La Navidad en ese tiempo era una festividad esencialmente religiosa, celebrada exclusivamente en familia. El 25 de diciembre y los días anteriores se vivían con particular entusiasmo, conmemorativo del nacimiento del niño Jesús. El bullicio de la gente en la plaza era acompañado de villancicos que contagiaban alegría. Se iba a misa y se almorzaba en familia a las 12, como era la costumbre. Seguramente los San Martín concurrieron a la celebración de la catedral Saints Michel et Gudule, o a la iglesia Notre Dame du Sablon, del siglo XI, que se encontraba cerca del hotel, en el barrio del Sablón, zona del centro donde hay una plaza importante que hace referencia a la ocupación de los españoles en el siglo XIV.

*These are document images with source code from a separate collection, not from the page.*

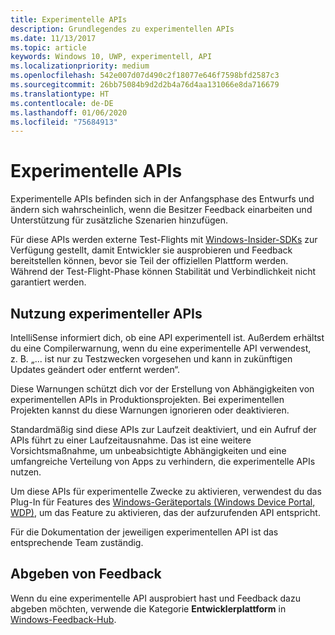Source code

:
 ```yaml
---
title: Experimentelle APIs
description: Grundlegendes zu experimentellen APIs
ms.date: 11/13/2017
ms.topic: article
keywords: Windows 10, UWP, experimentell, API
ms.localizationpriority: medium
ms.openlocfilehash: 542e007d07d490c2f18077e646f7598bfd2587c3
ms.sourcegitcommit: 26bb75084b9d2d2b4a76d4aa131066e8da716679
ms.translationtype: HT
ms.contentlocale: de-DE
ms.lasthandoff: 01/06/2020
ms.locfileid: "75684913"
---
```

# <a name="experimental-apis"></a>Experimentelle APIs

Experimentelle APIs befinden sich in der Anfangsphase des Entwurfs und ändern sich wahrscheinlich, wenn die Besitzer Feedback einarbeiten und Unterstützung für zusätzliche Szenarien hinzufügen.

Für diese APIs werden externe Test-Flights mit [Windows-Insider-SDKs](https://www.microsoft.com/software-download/windowsinsiderpreviewSDK) zur Verfügung gestellt, damit Entwickler sie ausprobieren und Feedback bereitstellen können, bevor sie Teil der offiziellen Plattform werden. Während der Test-Flight-Phase können Stabilität und Verbindlichkeit nicht garantiert werden.

## <a name="consuming-experimental-apis"></a>Nutzung experimenteller APIs
IntelliSense informiert dich, ob eine API experimentell ist. Außerdem erhältst du eine Compilerwarnung, wenn du eine experimentelle API verwendest, z. B. „... ist nur zu Testzwecken vorgesehen und kann in zukünftigen Updates geändert oder entfernt werden“.

Diese Warnungen schützt dich vor der Erstellung von Abhängigkeiten von experimentellen APIs in Produktionsprojekten. Bei experimentellen Projekten kannst du diese Warnungen ignorieren oder deaktivieren.

Standardmäßig sind diese APIs zur Laufzeit deaktiviert, und ein Aufruf der APIs führt zu einer Laufzeitausnahme. Das ist eine weitere Vorsichtsmaßnahme, um unbeabsichtigte Abhängigkeiten und eine umfangreiche Verteilung von Apps zu verhindern, die experimentelle APIs nutzen.

Um diese APIs für experimentelle Zwecke zu aktivieren, verwendest du das Plug-In für Features des [Windows-Geräteportals (Windows Device Portal, WDP)](https://docs.microsoft.com/windows/uwp/debug-test-perf/device-portal), um das Feature zu aktivieren, das der aufzurufenden API entspricht.

Für die Dokumentation der jeweiligen experimentellen API ist das entsprechende Team zuständig.

## <a name="providing-feedback"></a>Abgeben von Feedback

Wenn du eine experimentelle API ausprobiert hast und Feedback dazu abgeben möchten, verwende die Kategorie **Entwicklerplattform** in [Windows-Feedback-Hub](https://support.microsoft.com/help/4021566/windows-10-send-feedback-to-microsoft-with-feedback-hub).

Es probable que la familia haya almorzado en la Sociedad de Comercio, en plena Grand Place, lugar donde posteriormente San Martín tendrá un abono para almorzar de lunes a viernes. Era uno de los edificios caracterizados de la plaza, con un restaurante en su planta baja y las oficinas en sus pisos superiores.

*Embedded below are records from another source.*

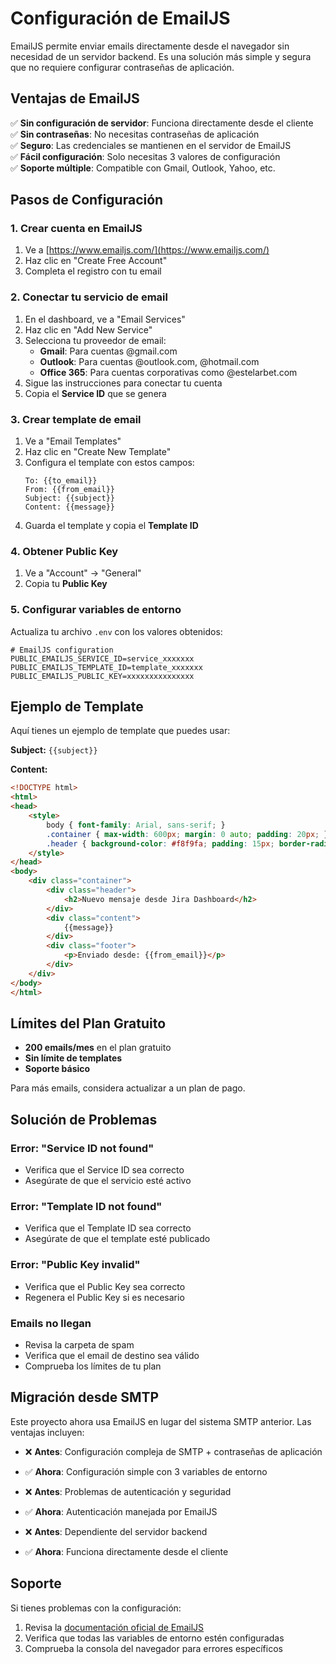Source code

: # Configuración de EmailJS

EmailJS permite enviar emails directamente desde el navegador sin necesidad de un servidor backend. Es una solución más simple y segura que no requiere configurar contraseñas de aplicación.

## Ventajas de EmailJS

✅ **Sin configuración de servidor**: Funciona directamente desde el cliente  
✅ **Sin contraseñas**: No necesitas contraseñas de aplicación  
✅ **Seguro**: Las credenciales se mantienen en el servidor de EmailJS  
✅ **Fácil configuración**: Solo necesitas 3 valores de configuración  
✅ **Soporte múltiple**: Compatible con Gmail, Outlook, Yahoo, etc.  

## Pasos de Configuración

### 1. Crear cuenta en EmailJS

1. Ve a [https://www.emailjs.com/](https://www.emailjs.com/)
2. Haz clic en "Create Free Account"
3. Completa el registro con tu email

### 2. Conectar tu servicio de email

1. En el dashboard, ve a "Email Services"
2. Haz clic en "Add New Service"
3. Selecciona tu proveedor de email:
   - **Gmail**: Para cuentas @gmail.com
   - **Outlook**: Para cuentas @outlook.com, @hotmail.com
   - **Office 365**: Para cuentas corporativas como @estelarbet.com
4. Sigue las instrucciones para conectar tu cuenta
5. Copia el **Service ID** que se genera

### 3. Crear template de email

1. Ve a "Email Templates"
2. Haz clic en "Create New Template"
3. Configura el template con estos campos:
   ```
   To: {{to_email}}
   From: {{from_email}}
   Subject: {{subject}}
   Content: {{message}}
   ```
4. Guarda el template y copia el **Template ID**

### 4. Obtener Public Key

1. Ve a "Account" → "General"
2. Copia tu **Public Key**

### 5. Configurar variables de entorno

Actualiza tu archivo `.env` con los valores obtenidos:

```env
# EmailJS configuration
PUBLIC_EMAILJS_SERVICE_ID=service_xxxxxxx
PUBLIC_EMAILJS_TEMPLATE_ID=template_xxxxxxx
PUBLIC_EMAILJS_PUBLIC_KEY=xxxxxxxxxxxxxxx
```

## Ejemplo de Template

Aquí tienes un ejemplo de template que puedes usar:

**Subject:** `{{subject}}`

**Content:**
```html
<!DOCTYPE html>
<html>
<head>
    <style>
        body { font-family: Arial, sans-serif; }
        .container { max-width: 600px; margin: 0 auto; padding: 20px; }
        .header { background-color: #f8f9fa; padding: 15px; border-radius: 5px; }
    </style>
</head>
<body>
    <div class="container">
        <div class="header">
            <h2>Nuevo mensaje desde Jira Dashboard</h2>
        </div>
        <div class="content">
            {{message}}
        </div>
        <div class="footer">
            <p>Enviado desde: {{from_email}}</p>
        </div>
    </div>
</body>
</html>
```

## Límites del Plan Gratuito

- **200 emails/mes** en el plan gratuito
- **Sin límite de templates**
- **Soporte básico**

Para más emails, considera actualizar a un plan de pago.

## Solución de Problemas

### Error: "Service ID not found"
- Verifica que el Service ID sea correcto
- Asegúrate de que el servicio esté activo

### Error: "Template ID not found"
- Verifica que el Template ID sea correcto
- Asegúrate de que el template esté publicado

### Error: "Public Key invalid"
- Verifica que el Public Key sea correcto
- Regenera el Public Key si es necesario

### Emails no llegan
- Revisa la carpeta de spam
- Verifica que el email de destino sea válido
- Comprueba los límites de tu plan

## Migración desde SMTP

Este proyecto ahora usa EmailJS en lugar del sistema SMTP anterior. Las ventajas incluyen:

- ❌ **Antes**: Configuración compleja de SMTP + contraseñas de aplicación
- ✅ **Ahora**: Configuración simple con 3 variables de entorno

- ❌ **Antes**: Problemas de autenticación y seguridad
- ✅ **Ahora**: Autenticación manejada por EmailJS

- ❌ **Antes**: Dependiente del servidor backend
- ✅ **Ahora**: Funciona directamente desde el cliente

## Soporte

Si tienes problemas con la configuración:

1. Revisa la [documentación oficial de EmailJS](https://www.emailjs.com/docs/)
2. Verifica que todas las variables de entorno estén configuradas
3. Comprueba la consola del navegador para errores específicos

El General se sentía muy cómodo en esta ciudad cosmopolita. Apenas contaba con 80.000 habitantes y todo era más económico que en Londres. Poco después, ya instalado en su nuevo hogar, de la calle Fiancée 1422, le escribe a su entrañable amigo Bernardo O’Higgins: “Vivo en una casita de campo, a tres cuadras de la ciudad, en compañía de mi hermano Justo; ocupo mis mañanas en la cultura de un pequeño jardín y en mi taller de carpintería; por las tardes salgo a paseo y las noches en la lectura de algunos libros alegres y en papeles públicos; he aquí mi vida. Usted dirá si soy feliz. Sí, amigo mío, verdaderamente lo soy. A pesar de esto ¿me creerá usted si le aseguro que mi alma encuentra un vacío que existe en la misma felicidad? ¿Sabe usted cuál es? El de no estar en Mendoza. Usted reirá, hágalo, pero le protesto que prefiero la vida que seguía en mi chacra a todas las ventajas que presenta la culta Europa y sobre todo este país, que por la libertad de su gobierno y seguridad que en él se goza le hace un punto de reunión de un inmenso número de extranjeros. Por otra parte, lo barato de él no guarda proporción con el resto de Europa. Basta decir a usted que por mi casa compuesta de tres piezas perfectamente tapizadas y un jardín de más una cuadra pago al año mil francos (200 pesos) y así en proporción todo lo demás”. Pensamientos que ponen en relieve la simpleza y austeridad de la Primera Espada de la patria.
Continuaba afirmando: “Mi juventud fue sacrificada al servicio de los españoles; mi edad mediana al de la Patria; creo que me he ganado mi vejez”. Por fin había llegado el ansiado y merecido reposo del guerrero. En esos días recibía otra gran noticia: la victoria de Ayacucho, el 9 diciembre de 1824, batalla que dio la libertad definitiva a los pueblos americanos del sur, donde participó su regimiento, Granaderos a Caballo.